Problem to solve = Transcribe the records below. Leave nothing out and change nothing.

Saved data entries
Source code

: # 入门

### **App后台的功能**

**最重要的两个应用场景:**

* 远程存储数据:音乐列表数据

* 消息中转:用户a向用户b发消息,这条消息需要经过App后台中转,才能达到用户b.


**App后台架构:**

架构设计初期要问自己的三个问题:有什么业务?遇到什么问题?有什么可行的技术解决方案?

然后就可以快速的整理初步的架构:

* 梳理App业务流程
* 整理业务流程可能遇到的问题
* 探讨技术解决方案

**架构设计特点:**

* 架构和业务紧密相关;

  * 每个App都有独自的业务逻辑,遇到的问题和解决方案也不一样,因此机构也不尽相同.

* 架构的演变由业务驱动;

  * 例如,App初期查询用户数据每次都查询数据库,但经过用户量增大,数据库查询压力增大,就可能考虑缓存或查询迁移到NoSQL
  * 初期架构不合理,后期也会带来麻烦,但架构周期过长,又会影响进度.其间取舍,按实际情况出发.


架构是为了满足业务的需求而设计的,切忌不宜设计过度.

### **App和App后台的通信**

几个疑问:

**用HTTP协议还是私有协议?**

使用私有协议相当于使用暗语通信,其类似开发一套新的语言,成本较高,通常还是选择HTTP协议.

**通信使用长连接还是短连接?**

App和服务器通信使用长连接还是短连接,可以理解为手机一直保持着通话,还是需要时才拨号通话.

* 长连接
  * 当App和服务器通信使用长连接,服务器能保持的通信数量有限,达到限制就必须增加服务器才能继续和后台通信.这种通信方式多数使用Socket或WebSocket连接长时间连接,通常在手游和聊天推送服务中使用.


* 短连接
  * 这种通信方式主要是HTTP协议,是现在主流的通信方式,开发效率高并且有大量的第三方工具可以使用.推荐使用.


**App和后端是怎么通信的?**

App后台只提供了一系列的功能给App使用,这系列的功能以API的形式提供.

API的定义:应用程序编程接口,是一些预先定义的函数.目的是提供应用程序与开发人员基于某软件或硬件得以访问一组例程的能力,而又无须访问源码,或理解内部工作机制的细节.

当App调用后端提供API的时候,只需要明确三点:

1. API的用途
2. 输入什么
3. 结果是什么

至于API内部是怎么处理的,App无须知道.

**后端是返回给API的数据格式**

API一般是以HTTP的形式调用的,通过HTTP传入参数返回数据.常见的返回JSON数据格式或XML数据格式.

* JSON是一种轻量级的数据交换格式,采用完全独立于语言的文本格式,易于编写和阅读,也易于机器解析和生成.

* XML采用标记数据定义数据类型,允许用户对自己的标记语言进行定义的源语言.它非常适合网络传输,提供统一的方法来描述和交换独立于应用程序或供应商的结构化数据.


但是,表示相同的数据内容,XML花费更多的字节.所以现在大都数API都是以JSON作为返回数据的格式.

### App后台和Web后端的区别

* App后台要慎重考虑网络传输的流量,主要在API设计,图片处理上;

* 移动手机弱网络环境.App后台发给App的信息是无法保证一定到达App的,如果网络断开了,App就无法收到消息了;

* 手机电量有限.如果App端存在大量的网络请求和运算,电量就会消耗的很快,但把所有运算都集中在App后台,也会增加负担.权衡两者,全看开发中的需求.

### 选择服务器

Answer =
Source code

: # 入门

### **App后台的功能**

**最重要的两个应用场景:**

* 远程存储数据:音乐列表数据

* 消息中转:用户a向用户b发消息,这条消息需要经过App后台中转,才能达到用户b.


**App后台架构:**

架构设计初期要问自己的三个问题:有什么业务?遇到什么问题?有什么可行的技术解决方案?

然后就可以快速的整理初步的架构:

* 梳理App业务流程
* 整理业务流程可能遇到的问题
* 探讨技术解决方案

**架构设计特点:**

* 架构和业务紧密相关;

  * 每个App都有独自的业务逻辑,遇到的问题和解决方案也不一样,因此机构也不尽相同.

* 架构的演变由业务驱动;

  * 例如,App初期查询用户数据每次都查询数据库,但经过用户量增大,数据库查询压力增大,就可能考虑缓存或查询迁移到NoSQL
  * 初期架构不合理,后期也会带来麻烦,但架构周期过长,又会影响进度.其间取舍,按实际情况出发.


架构是为了满足业务的需求而设计的,切忌不宜设计过度.

### **App和App后台的通信**

几个疑问:

**用HTTP协议还是私有协议?**

使用私有协议相当于使用暗语通信,其类似开发一套新的语言,成本较高,通常还是选择HTTP协议.

**通信使用长连接还是短连接?**

App和服务器通信使用长连接还是短连接,可以理解为手机一直保持着通话,还是需要时才拨号通话.

* 长连接
  * 当App和服务器通信使用长连接,服务器能保持的通信数量有限,达到限制就必须增加服务器才能继续和后台通信.这种通信方式多数使用Socket或WebSocket连接长时间连接,通常在手游和聊天推送服务中使用.


* 短连接
  * 这种通信方式主要是HTTP协议,是现在主流的通信方式,开发效率高并且有大量的第三方工具可以使用.推荐使用.


**App和后端是怎么通信的?**

App后台只提供了一系列的功能给App使用,这系列的功能以API的形式提供.

API的定义:应用程序编程接口,是一些预先定义的函数.目的是提供应用程序与开发人员基于某软件或硬件得以访问一组例程的能力,而又无须访问源码,或理解内部工作机制的细节.

当App调用后端提供API的时候,只需要明确三点:

1. API的用途
2. 输入什么
3. 结果是什么

至于API内部是怎么处理的,App无须知道.

**后端是返回给API的数据格式**

API一般是以HTTP的形式调用的,通过HTTP传入参数返回数据.常见的返回JSON数据格式或XML数据格式.

* JSON是一种轻量级的数据交换格式,采用完全独立于语言的文本格式,易于编写和阅读,也易于机器解析和生成.

* XML采用标记数据定义数据类型,允许用户对自己的标记语言进行定义的源语言.它非常适合网络传输,提供统一的方法来描述和交换独立于应用程序或供应商的结构化数据.


但是,表示相同的数据内容,XML花费更多的字节.所以现在大都数API都是以JSON作为返回数据的格式.

### App后台和Web后端的区别

* App后台要慎重考虑网络传输的流量,主要在API设计,图片处理上;

* 移动手机弱网络环境.App后台发给App的信息是无法保证一定到达App的,如果网络断开了,App就无法收到消息了;

* 手机电量有限.如果App端存在大量的网络请求和运算,电量就会消耗的很快,但把所有运算都集中在App后台,也会增加负担.权衡两者,全看开发中的需求.

### 选择服务器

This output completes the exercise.